Description of the task
Return the entries below in full. Keep every word as it is.

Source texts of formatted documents
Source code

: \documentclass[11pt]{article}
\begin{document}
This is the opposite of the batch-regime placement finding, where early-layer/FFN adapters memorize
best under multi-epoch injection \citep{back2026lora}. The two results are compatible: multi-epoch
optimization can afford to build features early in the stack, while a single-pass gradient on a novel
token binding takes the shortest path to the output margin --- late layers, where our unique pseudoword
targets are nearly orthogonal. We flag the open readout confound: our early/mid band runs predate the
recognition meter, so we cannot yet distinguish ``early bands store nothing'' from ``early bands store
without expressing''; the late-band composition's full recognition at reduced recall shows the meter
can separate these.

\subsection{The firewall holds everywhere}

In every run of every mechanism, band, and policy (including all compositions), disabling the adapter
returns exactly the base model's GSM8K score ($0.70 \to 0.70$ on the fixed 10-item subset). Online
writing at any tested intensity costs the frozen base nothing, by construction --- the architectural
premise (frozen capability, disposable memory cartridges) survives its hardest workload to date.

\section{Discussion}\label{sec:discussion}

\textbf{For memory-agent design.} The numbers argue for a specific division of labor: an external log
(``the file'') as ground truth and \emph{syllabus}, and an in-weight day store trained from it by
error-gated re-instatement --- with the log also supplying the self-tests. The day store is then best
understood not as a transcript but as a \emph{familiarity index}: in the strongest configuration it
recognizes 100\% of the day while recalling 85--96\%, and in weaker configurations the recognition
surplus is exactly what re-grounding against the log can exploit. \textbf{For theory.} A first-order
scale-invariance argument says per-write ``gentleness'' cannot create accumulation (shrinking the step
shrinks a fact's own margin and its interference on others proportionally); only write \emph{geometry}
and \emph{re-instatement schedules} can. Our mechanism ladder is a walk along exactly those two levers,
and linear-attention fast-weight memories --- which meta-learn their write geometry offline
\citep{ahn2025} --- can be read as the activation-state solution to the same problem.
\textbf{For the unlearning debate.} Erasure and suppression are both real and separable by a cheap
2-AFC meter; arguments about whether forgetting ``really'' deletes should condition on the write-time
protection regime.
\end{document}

Response
Source code

: \documentclass[11pt]{article}
\begin{document}
This is the opposite of the batch-regime placement finding, where early-layer/FFN adapters memorize
best under multi-epoch injection \citep{back2026lora}. The two results are compatible: multi-epoch
optimization can afford to build features early in the stack, while a single-pass gradient on a novel
token binding takes the shortest path to the output margin --- late layers, where our unique pseudoword
targets are nearly orthogonal. We flag the open readout confound: our early/mid band runs predate the
recognition meter, so we cannot yet distinguish ``early bands store nothing'' from ``early bands store
without expressing''; the late-band composition's full recognition at reduced recall shows the meter
can separate these.

\subsection{The firewall holds everywhere}

In every run of every mechanism, band, and policy (including all compositions), disabling the adapter
returns exactly the base model's GSM8K score ($0.70 \to 0.70$ on the fixed 10-item subset). Online
writing at any tested intensity costs the frozen base nothing, by construction --- the architectural
premise (frozen capability, disposable memory cartridges) survives its hardest workload to date.

\section{Discussion}\label{sec:discussion}

\textbf{For memory-agent design.} The numbers argue for a specific division of labor: an external log
(``the file'') as ground truth and \emph{syllabus}, and an in-weight day store trained from it by
error-gated re-instatement --- with the log also supplying the self-tests. The day store is then best
understood not as a transcript but as a \emph{familiarity index}: in the strongest configuration it
recognizes 100\% of the day while recalling 85--96\%, and in weaker configurations the recognition
surplus is exactly what re-grounding against the log can exploit. \textbf{For theory.} A first-order
scale-invariance argument says per-write ``gentleness'' cannot create accumulation (shrinking the step
shrinks a fact's own margin and its interference on others proportionally); only write \emph{geometry}
and \emph{re-instatement schedules} can. Our mechanism ladder is a walk along exactly those two levers,
and linear-attention fast-weight memories --- which meta-learn their write geometry offline
\citep{ahn2025} --- can be read as the activation-state solution to the same problem.
\textbf{For the unlearning debate.} Erasure and suppression are both real and separable by a cheap
2-AFC meter; arguments about whether forgetting ``really'' deletes should condition on the write-time
protection regime.
\end{document}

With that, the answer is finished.